What the task requires: Search the records for the string "should" and copy every line where it turns up.

Rendered images with source text:
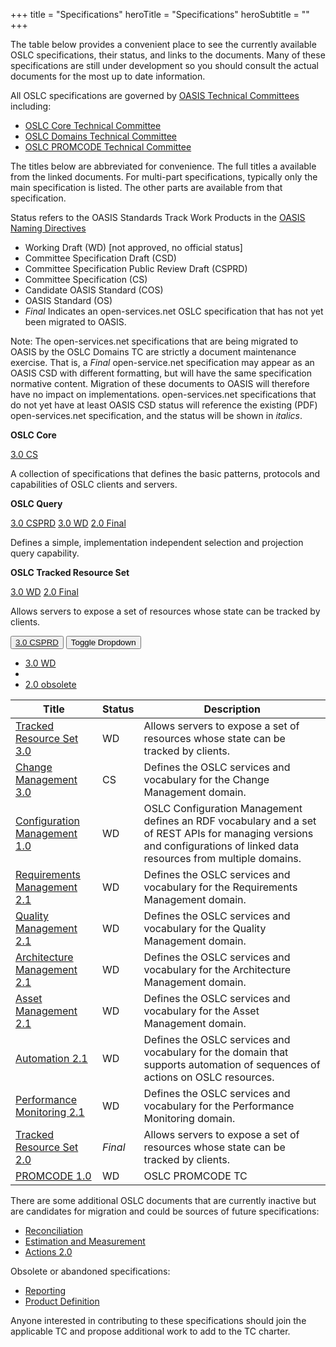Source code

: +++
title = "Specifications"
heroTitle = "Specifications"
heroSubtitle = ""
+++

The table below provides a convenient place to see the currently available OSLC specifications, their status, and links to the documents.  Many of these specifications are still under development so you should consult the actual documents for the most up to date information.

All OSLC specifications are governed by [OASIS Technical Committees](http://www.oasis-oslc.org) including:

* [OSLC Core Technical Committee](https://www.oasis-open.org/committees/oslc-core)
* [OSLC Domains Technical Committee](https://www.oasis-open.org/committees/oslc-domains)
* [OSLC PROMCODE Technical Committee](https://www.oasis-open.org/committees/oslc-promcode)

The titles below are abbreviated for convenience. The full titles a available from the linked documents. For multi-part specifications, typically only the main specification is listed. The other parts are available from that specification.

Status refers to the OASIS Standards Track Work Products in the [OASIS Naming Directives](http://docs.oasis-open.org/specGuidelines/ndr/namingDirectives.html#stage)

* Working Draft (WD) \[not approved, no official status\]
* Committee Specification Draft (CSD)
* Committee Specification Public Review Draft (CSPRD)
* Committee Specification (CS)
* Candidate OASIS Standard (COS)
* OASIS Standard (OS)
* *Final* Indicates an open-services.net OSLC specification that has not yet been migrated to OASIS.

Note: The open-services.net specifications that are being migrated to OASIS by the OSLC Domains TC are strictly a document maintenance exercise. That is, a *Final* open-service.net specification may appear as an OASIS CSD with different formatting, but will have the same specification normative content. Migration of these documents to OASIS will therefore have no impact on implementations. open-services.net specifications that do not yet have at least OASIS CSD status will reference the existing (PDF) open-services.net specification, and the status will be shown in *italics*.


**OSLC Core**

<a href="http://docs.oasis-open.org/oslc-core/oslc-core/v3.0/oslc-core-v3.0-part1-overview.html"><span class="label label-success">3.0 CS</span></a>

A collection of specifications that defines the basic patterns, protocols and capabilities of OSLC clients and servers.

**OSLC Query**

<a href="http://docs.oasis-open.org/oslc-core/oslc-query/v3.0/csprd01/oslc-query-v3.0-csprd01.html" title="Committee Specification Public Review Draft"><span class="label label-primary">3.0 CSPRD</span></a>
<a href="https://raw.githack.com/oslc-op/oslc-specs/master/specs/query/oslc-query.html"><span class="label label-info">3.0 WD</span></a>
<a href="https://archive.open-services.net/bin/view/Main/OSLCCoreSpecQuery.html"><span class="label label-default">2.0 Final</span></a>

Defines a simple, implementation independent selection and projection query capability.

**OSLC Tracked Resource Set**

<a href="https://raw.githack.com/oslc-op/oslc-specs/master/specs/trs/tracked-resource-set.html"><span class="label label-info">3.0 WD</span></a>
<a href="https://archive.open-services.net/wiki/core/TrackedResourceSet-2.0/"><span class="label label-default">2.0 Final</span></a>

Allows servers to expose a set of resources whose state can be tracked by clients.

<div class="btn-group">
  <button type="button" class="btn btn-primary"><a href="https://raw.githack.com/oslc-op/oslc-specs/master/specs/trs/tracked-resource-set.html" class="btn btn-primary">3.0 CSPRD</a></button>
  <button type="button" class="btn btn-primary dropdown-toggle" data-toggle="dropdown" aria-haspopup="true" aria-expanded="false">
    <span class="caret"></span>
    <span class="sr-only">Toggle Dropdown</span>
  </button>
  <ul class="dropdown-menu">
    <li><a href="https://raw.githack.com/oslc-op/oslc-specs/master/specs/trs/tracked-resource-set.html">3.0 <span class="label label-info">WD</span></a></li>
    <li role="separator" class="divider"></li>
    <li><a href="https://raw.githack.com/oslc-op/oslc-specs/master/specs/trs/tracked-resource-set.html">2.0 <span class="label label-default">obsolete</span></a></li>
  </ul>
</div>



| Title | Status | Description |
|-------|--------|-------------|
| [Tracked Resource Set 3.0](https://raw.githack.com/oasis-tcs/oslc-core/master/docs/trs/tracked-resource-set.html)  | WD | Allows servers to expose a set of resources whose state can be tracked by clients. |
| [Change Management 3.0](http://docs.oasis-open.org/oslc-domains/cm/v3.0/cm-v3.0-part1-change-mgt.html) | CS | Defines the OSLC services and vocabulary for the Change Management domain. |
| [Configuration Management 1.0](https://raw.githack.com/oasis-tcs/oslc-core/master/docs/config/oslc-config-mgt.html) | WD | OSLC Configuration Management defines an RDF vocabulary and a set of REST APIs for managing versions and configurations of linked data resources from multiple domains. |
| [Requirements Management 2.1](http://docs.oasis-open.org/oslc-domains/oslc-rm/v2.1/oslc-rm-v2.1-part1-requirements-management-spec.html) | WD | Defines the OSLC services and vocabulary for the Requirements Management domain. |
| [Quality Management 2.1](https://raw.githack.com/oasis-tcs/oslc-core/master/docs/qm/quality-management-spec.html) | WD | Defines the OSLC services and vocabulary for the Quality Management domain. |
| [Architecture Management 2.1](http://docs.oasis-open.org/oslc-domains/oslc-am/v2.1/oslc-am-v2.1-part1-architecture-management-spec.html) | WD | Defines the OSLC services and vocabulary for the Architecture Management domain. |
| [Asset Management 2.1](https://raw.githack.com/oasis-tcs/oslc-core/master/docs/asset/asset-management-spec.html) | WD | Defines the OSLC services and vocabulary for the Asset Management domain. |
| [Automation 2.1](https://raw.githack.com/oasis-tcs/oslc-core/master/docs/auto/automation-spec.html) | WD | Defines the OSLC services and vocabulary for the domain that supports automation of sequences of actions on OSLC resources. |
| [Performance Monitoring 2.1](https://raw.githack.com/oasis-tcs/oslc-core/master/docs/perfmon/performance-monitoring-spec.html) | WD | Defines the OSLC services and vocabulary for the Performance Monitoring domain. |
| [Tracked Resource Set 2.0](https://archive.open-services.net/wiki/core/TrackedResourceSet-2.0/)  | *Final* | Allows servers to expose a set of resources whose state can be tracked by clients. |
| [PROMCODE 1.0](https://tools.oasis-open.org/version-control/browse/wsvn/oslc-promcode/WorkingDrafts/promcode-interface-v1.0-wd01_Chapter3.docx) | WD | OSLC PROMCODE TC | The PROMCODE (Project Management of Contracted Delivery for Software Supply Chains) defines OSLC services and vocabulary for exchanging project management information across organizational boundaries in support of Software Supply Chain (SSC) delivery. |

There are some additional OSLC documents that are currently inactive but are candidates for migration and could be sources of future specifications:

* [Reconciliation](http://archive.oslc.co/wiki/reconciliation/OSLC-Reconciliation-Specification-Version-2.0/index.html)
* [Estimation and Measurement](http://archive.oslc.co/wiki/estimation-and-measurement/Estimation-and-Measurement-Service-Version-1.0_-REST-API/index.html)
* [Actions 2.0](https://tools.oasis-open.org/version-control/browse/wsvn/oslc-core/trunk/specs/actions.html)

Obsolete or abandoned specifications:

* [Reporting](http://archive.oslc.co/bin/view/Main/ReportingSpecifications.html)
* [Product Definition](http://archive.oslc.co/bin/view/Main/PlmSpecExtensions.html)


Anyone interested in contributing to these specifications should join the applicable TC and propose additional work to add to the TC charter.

Answer to this exercise:
The table below provides a convenient place to see the currently available OSLC specifications, their status, and links to the documents.  Many of these specifications are still under development so you should consult the actual documents for the most up to date information.
Anyone interested in contributing to these specifications should join the applicable TC and propose additional work to add to the TC charter.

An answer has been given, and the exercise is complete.